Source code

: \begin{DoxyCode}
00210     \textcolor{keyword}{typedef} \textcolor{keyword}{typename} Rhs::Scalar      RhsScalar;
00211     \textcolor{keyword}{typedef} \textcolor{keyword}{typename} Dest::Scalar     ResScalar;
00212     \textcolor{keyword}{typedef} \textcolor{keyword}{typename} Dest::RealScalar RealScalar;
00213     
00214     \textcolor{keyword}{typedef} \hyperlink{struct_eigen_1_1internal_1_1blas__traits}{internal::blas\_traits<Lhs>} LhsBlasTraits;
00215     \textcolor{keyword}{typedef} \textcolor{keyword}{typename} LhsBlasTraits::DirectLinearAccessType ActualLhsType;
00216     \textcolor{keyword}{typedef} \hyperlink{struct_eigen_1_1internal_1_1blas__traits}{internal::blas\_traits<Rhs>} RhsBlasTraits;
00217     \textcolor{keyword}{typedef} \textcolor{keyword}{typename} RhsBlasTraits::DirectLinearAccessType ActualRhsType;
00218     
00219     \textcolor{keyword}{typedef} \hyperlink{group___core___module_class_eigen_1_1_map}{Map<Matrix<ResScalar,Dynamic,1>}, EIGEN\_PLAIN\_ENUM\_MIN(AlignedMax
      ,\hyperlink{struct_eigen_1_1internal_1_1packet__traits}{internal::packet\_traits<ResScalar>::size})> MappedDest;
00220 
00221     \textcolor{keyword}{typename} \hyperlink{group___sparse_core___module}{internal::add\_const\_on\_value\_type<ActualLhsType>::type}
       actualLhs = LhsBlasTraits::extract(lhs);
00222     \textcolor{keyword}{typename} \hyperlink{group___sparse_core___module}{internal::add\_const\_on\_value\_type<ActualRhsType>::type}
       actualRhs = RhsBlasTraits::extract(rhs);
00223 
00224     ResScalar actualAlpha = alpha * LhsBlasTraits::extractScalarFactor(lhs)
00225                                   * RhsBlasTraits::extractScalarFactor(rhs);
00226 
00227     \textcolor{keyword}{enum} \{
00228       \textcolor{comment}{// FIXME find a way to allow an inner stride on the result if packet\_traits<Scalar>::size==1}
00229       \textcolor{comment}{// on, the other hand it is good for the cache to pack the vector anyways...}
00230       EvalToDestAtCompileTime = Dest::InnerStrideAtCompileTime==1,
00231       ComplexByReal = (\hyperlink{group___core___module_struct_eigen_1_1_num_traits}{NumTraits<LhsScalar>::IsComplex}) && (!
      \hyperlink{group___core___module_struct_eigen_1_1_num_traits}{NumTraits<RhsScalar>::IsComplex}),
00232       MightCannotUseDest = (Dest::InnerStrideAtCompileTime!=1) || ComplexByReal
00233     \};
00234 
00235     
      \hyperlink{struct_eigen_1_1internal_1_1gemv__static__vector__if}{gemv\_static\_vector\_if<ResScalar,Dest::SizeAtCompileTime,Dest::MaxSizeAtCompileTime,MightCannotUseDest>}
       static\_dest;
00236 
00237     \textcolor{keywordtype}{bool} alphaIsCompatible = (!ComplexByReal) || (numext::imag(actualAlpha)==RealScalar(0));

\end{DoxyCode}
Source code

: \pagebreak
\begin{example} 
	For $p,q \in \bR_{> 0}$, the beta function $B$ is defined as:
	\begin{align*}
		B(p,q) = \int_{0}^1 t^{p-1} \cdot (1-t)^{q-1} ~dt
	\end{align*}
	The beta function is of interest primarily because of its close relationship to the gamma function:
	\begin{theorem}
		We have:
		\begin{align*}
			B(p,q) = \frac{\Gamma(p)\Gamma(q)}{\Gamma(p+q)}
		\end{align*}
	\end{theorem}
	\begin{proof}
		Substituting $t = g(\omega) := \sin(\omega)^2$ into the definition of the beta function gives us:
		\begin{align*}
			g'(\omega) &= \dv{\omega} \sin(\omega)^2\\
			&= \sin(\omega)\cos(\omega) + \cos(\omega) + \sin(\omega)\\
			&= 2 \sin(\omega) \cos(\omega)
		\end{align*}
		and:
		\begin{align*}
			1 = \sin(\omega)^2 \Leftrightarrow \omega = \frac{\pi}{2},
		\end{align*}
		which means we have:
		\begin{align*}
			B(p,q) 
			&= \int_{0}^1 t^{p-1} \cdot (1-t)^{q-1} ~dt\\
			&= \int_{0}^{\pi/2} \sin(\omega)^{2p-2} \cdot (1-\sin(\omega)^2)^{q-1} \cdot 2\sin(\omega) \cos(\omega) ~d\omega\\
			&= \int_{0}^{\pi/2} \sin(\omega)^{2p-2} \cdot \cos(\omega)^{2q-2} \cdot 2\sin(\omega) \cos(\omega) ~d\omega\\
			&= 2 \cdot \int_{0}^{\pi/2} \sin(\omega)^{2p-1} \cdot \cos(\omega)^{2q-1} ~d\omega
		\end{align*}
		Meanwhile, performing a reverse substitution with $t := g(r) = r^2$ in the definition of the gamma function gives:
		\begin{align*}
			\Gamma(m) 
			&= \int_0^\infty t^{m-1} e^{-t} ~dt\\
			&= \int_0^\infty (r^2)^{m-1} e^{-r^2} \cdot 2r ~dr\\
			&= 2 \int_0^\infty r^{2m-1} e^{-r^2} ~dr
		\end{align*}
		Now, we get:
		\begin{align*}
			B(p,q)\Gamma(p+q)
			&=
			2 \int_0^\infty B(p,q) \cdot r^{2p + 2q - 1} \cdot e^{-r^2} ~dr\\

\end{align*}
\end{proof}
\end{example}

◇ ◇ ◇ ◇

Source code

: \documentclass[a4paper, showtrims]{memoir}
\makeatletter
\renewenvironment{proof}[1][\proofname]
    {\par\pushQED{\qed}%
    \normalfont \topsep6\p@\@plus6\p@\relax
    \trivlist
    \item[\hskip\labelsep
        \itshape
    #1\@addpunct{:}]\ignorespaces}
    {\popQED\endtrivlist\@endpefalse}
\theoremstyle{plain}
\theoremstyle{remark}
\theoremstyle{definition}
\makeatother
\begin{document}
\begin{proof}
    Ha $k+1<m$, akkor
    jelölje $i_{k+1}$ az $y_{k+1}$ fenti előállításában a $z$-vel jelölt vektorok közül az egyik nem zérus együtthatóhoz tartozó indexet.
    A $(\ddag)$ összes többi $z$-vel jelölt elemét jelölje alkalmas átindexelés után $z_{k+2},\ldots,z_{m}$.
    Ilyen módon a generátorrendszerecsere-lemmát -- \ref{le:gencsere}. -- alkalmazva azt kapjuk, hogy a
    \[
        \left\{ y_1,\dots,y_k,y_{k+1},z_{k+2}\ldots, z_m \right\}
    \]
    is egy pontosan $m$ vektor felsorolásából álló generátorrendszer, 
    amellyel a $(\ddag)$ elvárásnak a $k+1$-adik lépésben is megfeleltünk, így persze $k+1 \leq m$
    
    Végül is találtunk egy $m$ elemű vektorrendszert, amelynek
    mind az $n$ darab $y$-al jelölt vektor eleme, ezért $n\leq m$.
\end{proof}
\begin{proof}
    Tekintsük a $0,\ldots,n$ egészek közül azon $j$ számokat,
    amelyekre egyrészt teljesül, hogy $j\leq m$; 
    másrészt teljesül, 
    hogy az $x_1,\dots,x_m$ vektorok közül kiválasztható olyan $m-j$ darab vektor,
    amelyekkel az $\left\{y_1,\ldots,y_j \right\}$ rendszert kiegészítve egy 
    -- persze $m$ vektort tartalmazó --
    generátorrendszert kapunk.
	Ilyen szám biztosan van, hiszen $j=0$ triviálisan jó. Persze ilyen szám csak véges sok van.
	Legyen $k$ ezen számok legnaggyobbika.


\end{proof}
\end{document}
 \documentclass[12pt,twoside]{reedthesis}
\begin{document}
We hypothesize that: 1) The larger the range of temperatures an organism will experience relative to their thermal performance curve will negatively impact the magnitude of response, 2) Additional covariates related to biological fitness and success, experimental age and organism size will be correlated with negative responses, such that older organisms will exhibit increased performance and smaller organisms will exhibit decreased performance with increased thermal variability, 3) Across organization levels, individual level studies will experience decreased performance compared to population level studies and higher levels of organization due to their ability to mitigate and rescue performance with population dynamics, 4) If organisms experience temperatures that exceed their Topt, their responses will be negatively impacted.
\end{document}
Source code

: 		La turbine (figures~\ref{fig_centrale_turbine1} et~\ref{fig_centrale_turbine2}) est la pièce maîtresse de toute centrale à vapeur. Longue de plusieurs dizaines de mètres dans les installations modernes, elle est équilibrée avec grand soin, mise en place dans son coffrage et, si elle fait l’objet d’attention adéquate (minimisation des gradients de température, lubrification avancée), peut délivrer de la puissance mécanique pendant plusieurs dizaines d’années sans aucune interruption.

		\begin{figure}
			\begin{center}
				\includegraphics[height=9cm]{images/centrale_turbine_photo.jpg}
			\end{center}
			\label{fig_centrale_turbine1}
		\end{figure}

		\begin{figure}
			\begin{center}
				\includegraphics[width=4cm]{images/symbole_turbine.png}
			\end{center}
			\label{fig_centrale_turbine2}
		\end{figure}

◇ ◇ ◇ ◇

=== PROBLEM ===
Scan the records above, then copy out each line that mentions "jelölje".

=== WRITTEN RESPONSE ===
    jelölje $i_{k+1}$ az $y_{k+1}$ fenti előállításában a $z$-vel jelölt vektorok közül az egyik nem zérus együtthatóhoz tartozó indexet.
    A $(\ddag)$ összes többi $z$-vel jelölt elemét jelölje alkalmas átindexelés után $z_{k+2},\ldots,z_{m}$.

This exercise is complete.